Thank you very much!


----------



## Zach_01 (Oct 16, 2019)

Tibor Hazafi said:


> It doesn't show TRIM either.


Either mine. I have the NVMe 970Pro and the SATA 850Pro. Magician states both of them as "Trim ON" but crystaldiskinfo shows trim feature only the for the SATA SSD.
Likely cant read DATA properly from NVMe SSDs

And please God... why the suggestion to run defrag software on SSDs??? They dont need defragmentation, the onboard SSD controller do what needs to be done to keep the drive as intented. Running a defrag app and move around data frequently is just add on to the total drive writes, hence run out sooner.
*It does not benefit performance + it hurts the drive's lifespan. It wears them out!!*

Defragmentation is ment for HDDs only because of rotational latency and seek time. The need to be DATA organized for optimal seek times and read speed.
SSD's controller intentionally spread the data evenly across all cells for maximum life. Dont mess with that... unless you want to kill them alot sooner


----------



## Tibor Hazafi (Oct 16, 2019)

Zach_01 said:


> Likely cant read DATA properly from NVMe SSDs



I have done a little research since then, and I have found out:
The softwares made for SATA devices are not compatible for the new NVMe SSDs, since they don't have the TRIM feature in the classic form, because it is an ATA command.
NVMe SSDs have a similar function built in the "Dataset Management Command". You can check it via Hard Disk Sentinel under Informations / NVMe Features.
So in theory TRIM is only supported by PATA and SATA drives, the NVMe drives only have a similar solution for the same function, which is deleting the unused cells.
But the manufacturers still mention it as TRIM in the marketing brochures.



Zach_01 said:


> And please God... why the suggestion to run defrag software on SSDs???

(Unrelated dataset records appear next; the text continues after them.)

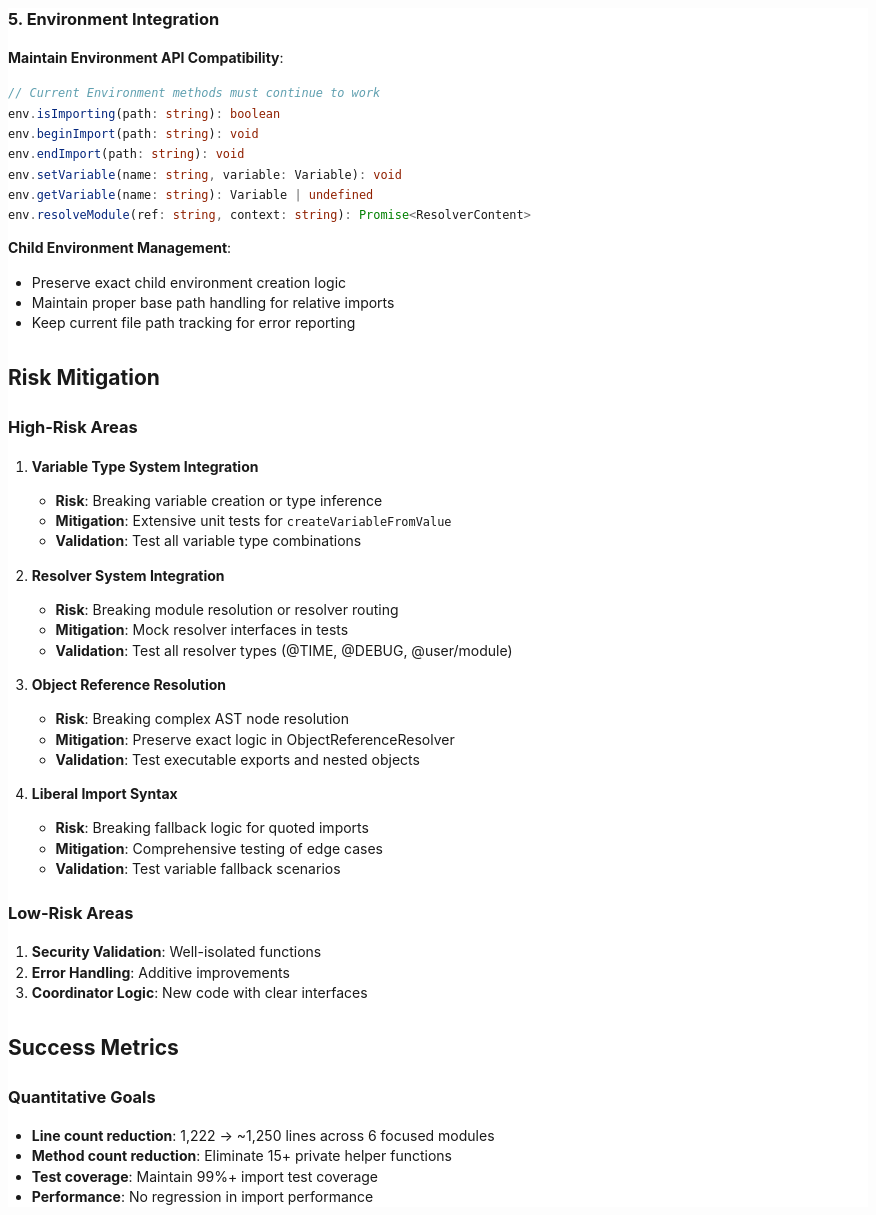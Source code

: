 ### 5. **Environment Integration**

**Maintain Environment API Compatibility**:
```typescript
// Current Environment methods must continue to work
env.isImporting(path: string): boolean
env.beginImport(path: string): void
env.endImport(path: string): void
env.setVariable(name: string, variable: Variable): void
env.getVariable(name: string): Variable | undefined
env.resolveModule(ref: string, context: string): Promise<ResolverContent>
```

**Child Environment Management**:
- Preserve exact child environment creation logic
- Maintain proper base path handling for relative imports
- Keep current file path tracking for error reporting

## Risk Mitigation

### High-Risk Areas

1. **Variable Type System Integration**
   - **Risk**: Breaking variable creation or type inference
   - **Mitigation**: Extensive unit tests for `createVariableFromValue`
   - **Validation**: Test all variable type combinations

2. **Resolver System Integration**
   - **Risk**: Breaking module resolution or resolver routing
   - **Mitigation**: Mock resolver interfaces in tests
   - **Validation**: Test all resolver types (@TIME, @DEBUG, @user/module)

3. **Object Reference Resolution**
   - **Risk**: Breaking complex AST node resolution
   - **Mitigation**: Preserve exact logic in ObjectReferenceResolver
   - **Validation**: Test executable exports and nested objects

4. **Liberal Import Syntax**
   - **Risk**: Breaking fallback logic for quoted imports
   - **Mitigation**: Comprehensive testing of edge cases
   - **Validation**: Test variable fallback scenarios

### Low-Risk Areas

1. **Security Validation**: Well-isolated functions
2. **Error Handling**: Additive improvements  
3. **Coordinator Logic**: New code with clear interfaces

## Success Metrics

### Quantitative Goals
- **Line count reduction**: 1,222 → ~1,250 lines across 6 focused modules
- **Method count reduction**: Eliminate 15+ private helper functions
- **Test coverage**: Maintain 99%+ import test coverage
- **Performance**: No regression in import performance
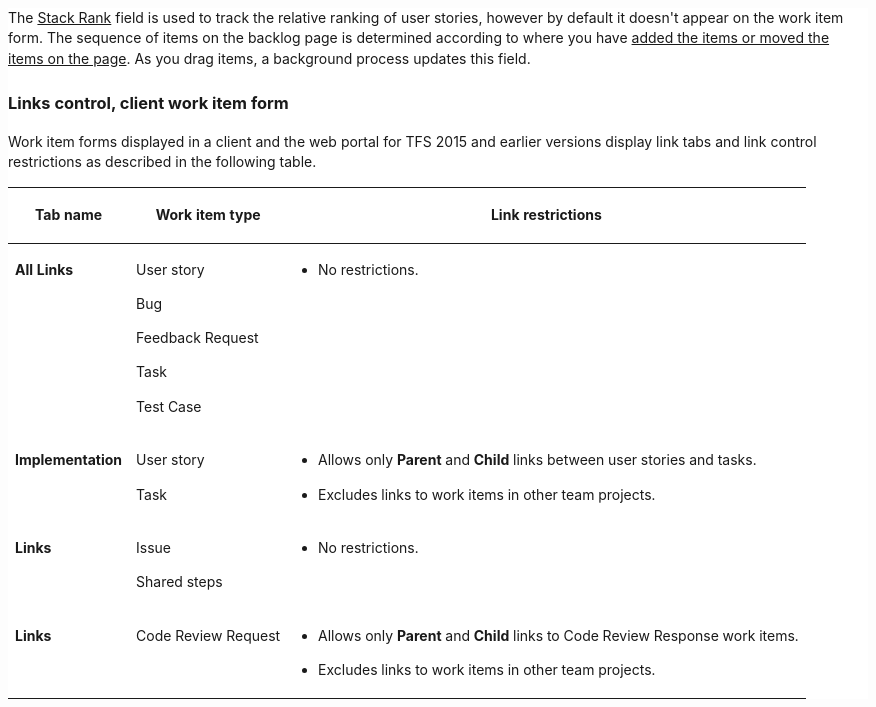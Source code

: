 The [Stack Rank](../track/planning-ranking-priorities.md) field is used to track the relative ranking of user stories, however by default it doesn't appear on the work item form. The sequence of items on the backlog page is determined according to where you have [added the items or moved the items on the page](../backlogs/create-your-backlog.md#move-items-priority-order). As you drag items, a background process updates this field.




### Links control, client work item form 

Work item forms displayed in a client and the web portal for TFS 2015 and earlier versions display link tabs and link control restrictions as described in the following table. 

<table>
<thead>
<tr>
<th><p>Tab name</p></th>
<th><p>Work item type</p></th>
<th><p>Link restrictions</p></th>
</tr>
</thead>
<tbody valign="top">
<tr>
<td><p><strong>All Links</strong></p></td>
<td><p>User story</p>
<p>Bug</p>
<p>Feedback Request</p>
<p>Task</p>
<p>Test Case</p></td>
<td><ul>
<li><p>No restrictions.</p></li>
</ul>
<p></p></td>
</tr>
<tr>
<td><p><strong>Implementation</strong></p></td>
<td><p>User story</p>
<p>Task</p></td>
<td><ul>
<li><p>Allows only <strong>Parent</strong> and <strong>Child</strong> links between user stories and tasks.</p></li>
<li><p>Excludes links to work items in other team projects.</p></li>
</ul>
<p></p></td>
</tr>
<tr>
<td><p><strong>Links</strong></p></td>
<td><p>Issue</p>
<p>Shared steps</p>
<p></p></td>
<td><ul>
<li><p>No restrictions.</p></li>
</ul></td>
</tr>
<tr>
<td><p><strong>Links</strong></p></td>
<td><p>Code Review Request</p></td>
<td><ul>
<li><p>Allows only <strong>Parent</strong> and <strong>Child</strong> links to Code Review Response work items.</p></li>
<li><p>Excludes links to work items in other team projects.</p></li>
</ul>
<p></p></td>
</tr>
<tr>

There IS NOT any defrag software in Windows 10, but Optimize Drives. It automatically recognizes the SSD drives, and the only thing happens when you click the optimize button on an SSD is running the TRIM command. The Samsung Magician's Optimize feature does exactly the same. It doesn't defrag at all.



Zach_01 said:


> it hurts the drive's lifespan. It wears them out!!



Don't have to spare your SSD. >>LINK<<
"Over the past 18 months, we’ve watched modern SSDs easily write far more data than most consumers will ever need. Errors didn’t strike the Samsung 840 Series until after 300TB of writes, and it took over 700TB to induce the first failures. The fact that the 840 Pro exceeded 2.4PB is nothing short of amazing, even if that achievement is also kind of academic."

If you write *100GB every day, *it tooks for the 840 Pro *67,3 years* (!!!) to reach its first failure. The controller will die a lot sooner.

Did anyone install the Samsung NVMe driver (v3.1)?


----------



## Tibor Hazafi (Oct 16, 2019)

Hi all,

If somebody has a Samsung 970 M.2 SSD with the latest official Samsung NVMe driver (v3.1) installed, could he/she provide me a screenshot from the Informations tab in Hard Disk Sentinel?

Thanks in advance, 
hazazs


----------